Tennessee
For business leaders and CEOs in Tennessee, commercial solar energy presents a compelling opportunity to optimize operational costs while advancing corporate sustainability objectives. Modern solar installations — including rooftop, ground-mounted, and carport systems — can significantly reduce energy expenditures, mitigate exposure to volatile utility rates, and provide predictable long-term savings. Tennessee businesses also benefit from federal incentives, including the Investment Tax Credit (ITC) and accelerated depreciation, as well as state-level advantages such as sales tax exemptions on solar equipment and favorable property tax assessments, making solar a financially prudent and strategically sound investment.
In addition to financial benefits, adopting solar positions your company as a leader in corporate responsibility and environmental stewardship. Stakeholders, including customers, investors, and employees, increasingly prioritize organizations that demonstrate measurable commitments to sustainability. Implementing solar solutions not only enhances operational efficiency but also strengthens brand reputation and reinforces stakeholder confidence in a competitive business environment.
Engaging with a qualified solar provider ensures a customized system design that maximizes available incentives, optimizes energy production, and delivers measurable returns from the outset. Commercial solar is more than an energy solution — it is a strategic investment in operational resilience, cost management, and corporate leadership. Every day without solar represents an opportunity cost in savings, efficiency, and brand positioning. By transitioning to solar, your organization can harness clean energy to drive growth, profitability, and sustainable impact.

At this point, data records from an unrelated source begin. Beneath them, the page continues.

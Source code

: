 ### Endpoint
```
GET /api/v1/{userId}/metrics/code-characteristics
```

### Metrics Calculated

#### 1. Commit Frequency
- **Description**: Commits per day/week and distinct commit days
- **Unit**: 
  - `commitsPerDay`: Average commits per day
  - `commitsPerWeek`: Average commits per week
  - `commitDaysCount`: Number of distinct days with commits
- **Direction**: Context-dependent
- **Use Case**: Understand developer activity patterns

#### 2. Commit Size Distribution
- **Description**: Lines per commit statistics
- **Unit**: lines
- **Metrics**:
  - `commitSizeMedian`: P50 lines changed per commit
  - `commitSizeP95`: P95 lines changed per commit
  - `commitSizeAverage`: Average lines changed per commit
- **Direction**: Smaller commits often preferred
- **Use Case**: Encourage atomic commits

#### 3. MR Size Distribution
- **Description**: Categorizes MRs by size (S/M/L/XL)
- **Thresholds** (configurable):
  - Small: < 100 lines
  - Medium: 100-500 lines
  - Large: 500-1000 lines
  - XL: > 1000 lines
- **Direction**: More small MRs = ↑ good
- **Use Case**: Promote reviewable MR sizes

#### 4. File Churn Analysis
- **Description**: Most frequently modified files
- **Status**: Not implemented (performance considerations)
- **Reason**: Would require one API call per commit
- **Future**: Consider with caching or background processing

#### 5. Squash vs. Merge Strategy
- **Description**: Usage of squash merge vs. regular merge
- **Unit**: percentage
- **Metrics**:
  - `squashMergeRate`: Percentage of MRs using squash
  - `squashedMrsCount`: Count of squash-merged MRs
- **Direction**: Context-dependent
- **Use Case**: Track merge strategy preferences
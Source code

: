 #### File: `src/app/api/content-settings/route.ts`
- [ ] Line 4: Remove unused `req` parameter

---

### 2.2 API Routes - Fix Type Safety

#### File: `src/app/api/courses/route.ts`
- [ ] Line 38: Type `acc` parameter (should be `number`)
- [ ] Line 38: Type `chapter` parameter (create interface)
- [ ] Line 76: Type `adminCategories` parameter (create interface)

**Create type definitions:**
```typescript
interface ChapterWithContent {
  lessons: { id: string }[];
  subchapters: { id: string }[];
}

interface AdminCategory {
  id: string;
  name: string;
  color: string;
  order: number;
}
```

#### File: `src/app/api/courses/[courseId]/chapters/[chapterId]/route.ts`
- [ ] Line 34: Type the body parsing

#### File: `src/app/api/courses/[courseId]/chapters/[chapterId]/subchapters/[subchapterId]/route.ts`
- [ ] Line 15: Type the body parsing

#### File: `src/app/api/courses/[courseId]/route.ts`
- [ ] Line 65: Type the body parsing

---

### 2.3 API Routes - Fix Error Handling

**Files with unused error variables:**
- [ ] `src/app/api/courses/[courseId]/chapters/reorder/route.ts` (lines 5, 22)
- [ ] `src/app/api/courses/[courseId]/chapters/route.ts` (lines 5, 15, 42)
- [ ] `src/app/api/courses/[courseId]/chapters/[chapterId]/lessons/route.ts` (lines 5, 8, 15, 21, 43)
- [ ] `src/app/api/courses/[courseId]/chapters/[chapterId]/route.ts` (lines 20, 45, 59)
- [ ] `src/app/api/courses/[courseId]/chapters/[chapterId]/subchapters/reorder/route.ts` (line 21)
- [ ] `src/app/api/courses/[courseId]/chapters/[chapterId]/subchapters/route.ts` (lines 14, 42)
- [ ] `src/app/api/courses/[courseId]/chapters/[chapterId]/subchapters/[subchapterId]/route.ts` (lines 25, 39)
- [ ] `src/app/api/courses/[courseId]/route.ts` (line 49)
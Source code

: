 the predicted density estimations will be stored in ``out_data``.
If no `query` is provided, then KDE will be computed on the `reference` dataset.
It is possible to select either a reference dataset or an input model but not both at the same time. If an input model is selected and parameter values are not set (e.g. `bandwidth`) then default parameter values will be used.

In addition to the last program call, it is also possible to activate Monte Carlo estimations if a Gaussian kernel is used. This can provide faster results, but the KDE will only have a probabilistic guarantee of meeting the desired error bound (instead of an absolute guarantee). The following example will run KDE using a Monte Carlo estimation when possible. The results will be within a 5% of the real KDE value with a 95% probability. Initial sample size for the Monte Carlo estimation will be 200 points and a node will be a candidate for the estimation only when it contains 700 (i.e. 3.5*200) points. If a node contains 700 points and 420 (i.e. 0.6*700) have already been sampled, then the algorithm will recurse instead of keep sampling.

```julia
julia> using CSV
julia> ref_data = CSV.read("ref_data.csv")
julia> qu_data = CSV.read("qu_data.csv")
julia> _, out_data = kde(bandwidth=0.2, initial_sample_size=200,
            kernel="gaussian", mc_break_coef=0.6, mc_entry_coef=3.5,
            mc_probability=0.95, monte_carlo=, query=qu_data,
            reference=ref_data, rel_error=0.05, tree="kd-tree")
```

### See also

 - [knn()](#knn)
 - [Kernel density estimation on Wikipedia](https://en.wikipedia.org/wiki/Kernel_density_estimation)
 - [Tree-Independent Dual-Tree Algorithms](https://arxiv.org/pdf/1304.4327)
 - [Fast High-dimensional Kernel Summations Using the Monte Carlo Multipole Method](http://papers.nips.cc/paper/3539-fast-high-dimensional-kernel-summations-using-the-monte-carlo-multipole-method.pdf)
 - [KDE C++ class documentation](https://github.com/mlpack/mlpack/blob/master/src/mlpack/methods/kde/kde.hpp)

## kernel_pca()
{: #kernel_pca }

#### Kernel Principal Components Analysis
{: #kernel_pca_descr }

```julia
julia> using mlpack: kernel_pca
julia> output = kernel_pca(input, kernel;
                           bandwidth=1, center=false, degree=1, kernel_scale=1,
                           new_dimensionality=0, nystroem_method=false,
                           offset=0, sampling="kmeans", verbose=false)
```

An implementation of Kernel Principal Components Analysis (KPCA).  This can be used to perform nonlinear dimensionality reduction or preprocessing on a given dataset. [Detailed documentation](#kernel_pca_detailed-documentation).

Tennessee currently presents a niche yet strategic opportunity for wind energy investment. In-state wind generation is minimal, with only a few small-scale turbines operating and most utility-scale wind energy imported from neighboring states. While regulatory requirements—including setback distances, noise limitations, and decommissioning obligations—have historically constrained large-scale development, these same barriers create a competitive advantage for investors with the resources and expertise to navigate permitting and transmission challenges.
The Tennessee Valley Authority (TVA), the state’s primary utility, has not prioritized new wind capacity in its recent planning, focusing instead on natural gas, nuclear, and hydropower. However, TVA’s programs for distributed and voluntary renewable energy generation provide an entry point for private investment in smaller-scale wind projects. These programs can be leveraged through innovative financing structures, such as power purchase agreements (PPAs), offering investors a pathway to establish early-market positions while mitigating traditional utility-scale development risks.
Looking toward 2026 and beyond, Tennessee’s market holds potential upside for investors who take a strategic, long-term approach. While large-scale wind projects face near-term headwinds, opportunities exist in distributed wind, hybrid renewable projects with storage integration, and regional transmission solutions that could enable expanded deployment. Investors who engage early are well-positioned to capitalize on evolving state and utility policies aimed at low-carbon energy adoption. If you would like to learn more about wind investment opportunities, please fill out our contact form, and one of our wind specialists will reach out to you within 24 hours.
Tennessee is actively positioning itself to support commercial electric vehicle (EV) charging infrastructure, offering a mix of state and federal funding programs designed to accelerate deployment. Central to this effort is the Tennessee Electric Vehicle Infrastructure (TEVI) Program, managed by the Tennessee Department of Transportation (TDOT), which leverages roughly $88 million in federal NEVI funds to develop fast-charging stations along major interstates and U.S. highways. For business owners, this represents a structured opportunity to partner with the state and federal government to design, build, operate, and maintain NEVI-compliant charging sites, with clear standards for spacing, accessibility, and operational reliability.
Complementing TEVI, the Fast Charge TN Network, run by the Tennessee Department of Environment and Conservation (TDEC) in partnership with the Tennessee Valley Authority (TVA), offers additional grants for commercial DC fast-charging stations, particularly in corridor gaps not covered by federal funding. These grants allow private operators, utilities, and local energy companies to participate in state-supported EV infrastructure development, with expectations for public accessibility and long-term operation. Together, TEVI and Fast Charge TN provide multiple avenues for private investment to offset capital costs and accelerate revenue generation in key strategic locations.
While Tennessee is clearly encouraging commercial EV charging growth, the state is also exploring ways to recoup lost fuel tax revenue from EV drivers. In 2026, lawmakers introduced proposals to tax electricity dispensed at public fast chargers at about $0.03 per kilowatt-hour, with proceeds allocated to road maintenance. This potential policy shift underscores that while incentives are available, operators may need to plan for additional regulatory costs that could affect pricing, margins, and long-term profitability, making careful financial modeling essential.
Overall, Tennessee’s approach signals a strategic but measured embrace of commercial EV charging. There is strong support for private investment through structured funding, grant programs, and clearly defined corridor deployment plans, but operators must also consider emerging taxes and fees that may impact operating economics. For CEOs and business owners, success in Tennessee will hinge on aligning site development with state and federal priorities while proactively integrating potential regulatory costs into strategic and financial planning.